**Problem requirements**
Return every line from the one with "KL term and" through the one with "Below is an", inclusive, exactly as it appears below.

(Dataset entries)
☆ ☆ ☆ ☆

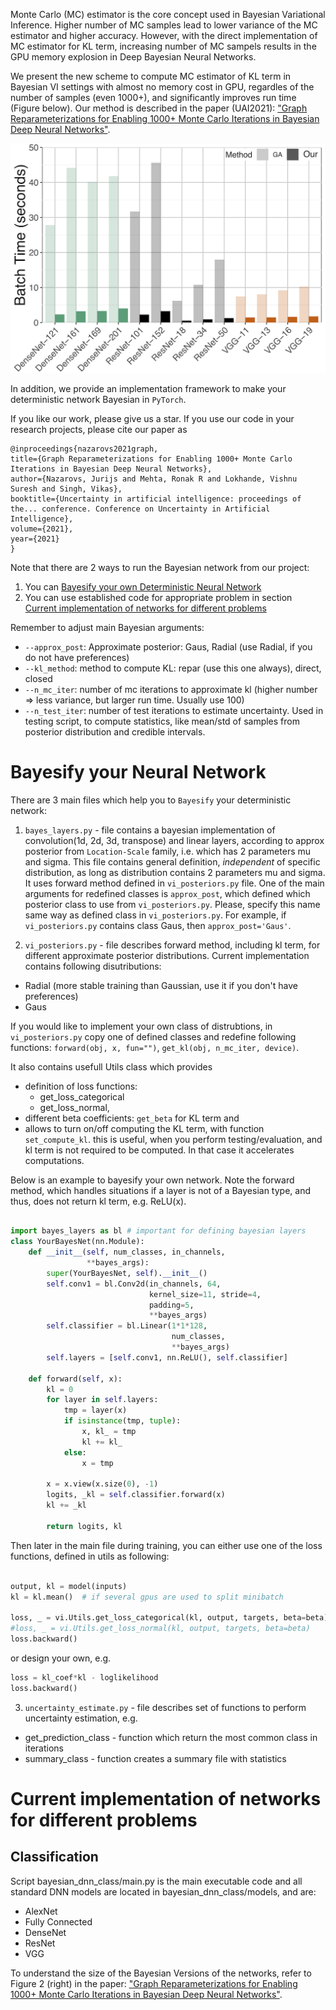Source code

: Monte Carlo (MC) estimator is the core concept used in Bayesian Variational Inference.
Higher number of MC samples lead to lower variance of the MC estimator and 
higher accuracy. However, with the direct implementation of MC estimator for KL term,
increasing number of MC sampels results in the GPU memory explosion in
Deep Bayesian Neural Networks.

We present the new scheme to compute MC estimator of KL term in Bayesian VI 
settings with almost no memory cost in GPU, regardles of the number of samples (even 1000+),
and significantly improves run time (Figure below). 
Our method is described in the paper (UAI2021):
["Graph Reparameterizations for Enabling 1000+ Monte Carlo Iterations in Bayesian Deep Neural Networks"](paper.pdf).

![](images/Batch_Time_GA_comparison.png "Running time for Gradient Accumulation vs our method" )

In addition, we provide an implementation framework to make your deterministic
network Bayesian in `PyTorch`. 

If you like our work, please give us a star. If you use our code in your research projects,
please cite our paper as
```
@inproceedings{nazarovs2021graph,
title={Graph Reparameterizations for Enabling 1000+ Monte Carlo Iterations in Bayesian Deep Neural Networks},
author={Nazarovs, Jurijs and Mehta, Ronak R and Lokhande, Vishnu Suresh and Singh, Vikas},
booktitle={Uncertainty in artificial intelligence: proceedings of the... conference. Conference on Uncertainty in Artificial Intelligence},
volume={2021},
year={2021}
}
```

Note that there are 2 ways to run the Bayesian network from our project:
1. You can [Bayesify your own Deterministic Neural Network](#bayesify-your-neural-network)
2. You can use established code for appropriate problem in section
    [Current implementation of networks for different problems](#current-implementation-of-networks-for-different-problems)

Remember to adjust main Bayesian arguments:
* `--approx_post`: Approximate posterior: Gaus, Radial (use Radial, if you do not have preferences)
* `--kl_method`: method to compute KL: repar (use this one always), direct, closed
* `--n_mc_iter`: number of mc iterations to approximate kl (higher number => less variance, but larger run time. Usually use 100)
* `--n_test_iter`: number of test iterations to estimate uncertainty. 
      Used in testing script, to compute statistics, like mean/std of samples
      from posterior distribution and credible intervals.

# Bayesify your Neural Network

There are 3 main files which help you to `Bayesify` your deterministic network:

1. `bayes_layers.py` - file contains a bayesian implementation of convolution(1d, 2d, 3d, transpose)
and linear layers, according to approx posterior from `Location-Scale` family, i.e. which has 2 parameters
mu and sigma. This file contains general definition, *independent* of specific distribution,
as long as distribution contains 2 parameters mu and sigma. 
It uses forward method defined in `vi_posteriors.py` file. 
One of the main arguments for redefined classes is `approx_post`,
which defined which posterior class to use from `vi_posteriors.py`.
Please, specify this name same way as defined class in `vi_posteriors.py`.
For example, if `vi_posteriors.py` contains class Gaus, then `approx_post='Gaus'`.

2. `vi_posteriors.py` - file describes forward method, including kl term, for different
approximate posterior distributions. Current implementation contains following 
disutributions:
- Radial (more stable training than Gaussian, use it if you don't have preferences)
- Gaus

If you would like to implement your own class of distrubtions, in `vi_posteriors.py`
copy one of defined classes
and redefine following functions: `forward(obj, x, fun="")`, `get_kl(obj, n_mc_iter, device)`.

It also contains usefull Utils class which provides 
* definition of loss functions:
  - get_loss_categorical
  - get_loss_normal,
* different beta coefficients: `get_beta` for KL term and
* allows to turn on/off computing the KL term, with function `set_compute_kl`. 
this is useful, when you perform testing/evaluation, and kl term is not required
to be computed. In that case it accelerates computations.



Below is an example to bayesify your own network. Note the forward method, 
which handles situations if a layer is not of a Bayesian type, and thus, 
does not return kl term, e.g. ReLU(x).

```python

import bayes_layers as bl # important for defining bayesian layers
class YourBayesNet(nn.Module):
    def __init__(self, num_classes, in_channels, 
                 **bayes_args):
        super(YourBayesNet, self).__init__()
        self.conv1 = bl.Conv2d(in_channels, 64,
                               kernel_size=11, stride=4,
                               padding=5,
                               **bayes_args)
        self.classifier = bl.Linear(1*1*128,
                                    num_classes,
                                    **bayes_args)
        self.layers = [self.conv1, nn.ReLU(), self.classifier]
        
    def forward(self, x):
        kl = 0
        for layer in self.layers:
            tmp = layer(x)
            if isinstance(tmp, tuple):
                x, kl_ = tmp
                kl += kl_
            else:
                x = tmp

        x = x.view(x.size(0), -1)
        logits, _kl = self.classifier.forward(x)
        kl += _kl
        
        return logits, kl
```

Then later in the main file during training, you can either use one of the loss functions, defined in utils as following:
``` python

output, kl = model(inputs)
kl = kl.mean()  # if several gpus are used to split minibatch

loss, _ = vi.Utils.get_loss_categorical(kl, output, targets, beta=beta) 
#loss, _ = vi.Utils.get_loss_normal(kl, output, targets, beta=beta) 
loss.backward()
```
or design your own, e.g. 
```python 
loss = kl_coef*kl - loglikelihood
loss.backward()
```



3. `uncertainty_estimate.py` - file describes set of functions to perform uncertainty
estimation, e.g. 
- get_prediction_class - function which return the most common class in iterations
- summary_class - function creates a summary file with statistics

# Current implementation of networks for different problems
## Classification
Script bayesian_dnn_class/main.py is the main executable code and 
all standard DNN models are located in bayesian_dnn_class/models, and are:
- AlexNet
- Fully Connected
- DenseNet
- ResNet
- VGG

To understand the size of the Bayesian Versions of the networks, 
refer to Figure 2 (right) in the paper:
["Graph Reparameterizations for Enabling 1000+ Monte Carlo Iterations in Bayesian Deep Neural Networks"](paper.pdf).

☆ ☆ ☆ ☆

**Answer**
* different beta coefficients: `get_beta` for KL term and
* allows to turn on/off computing the KL term, with function `set_compute_kl`. 
this is useful, when you perform testing/evaluation, and kl term is not required
to be computed. In that case it accelerates computations.



Below is an example to bayesify your own network. Note the forward method, 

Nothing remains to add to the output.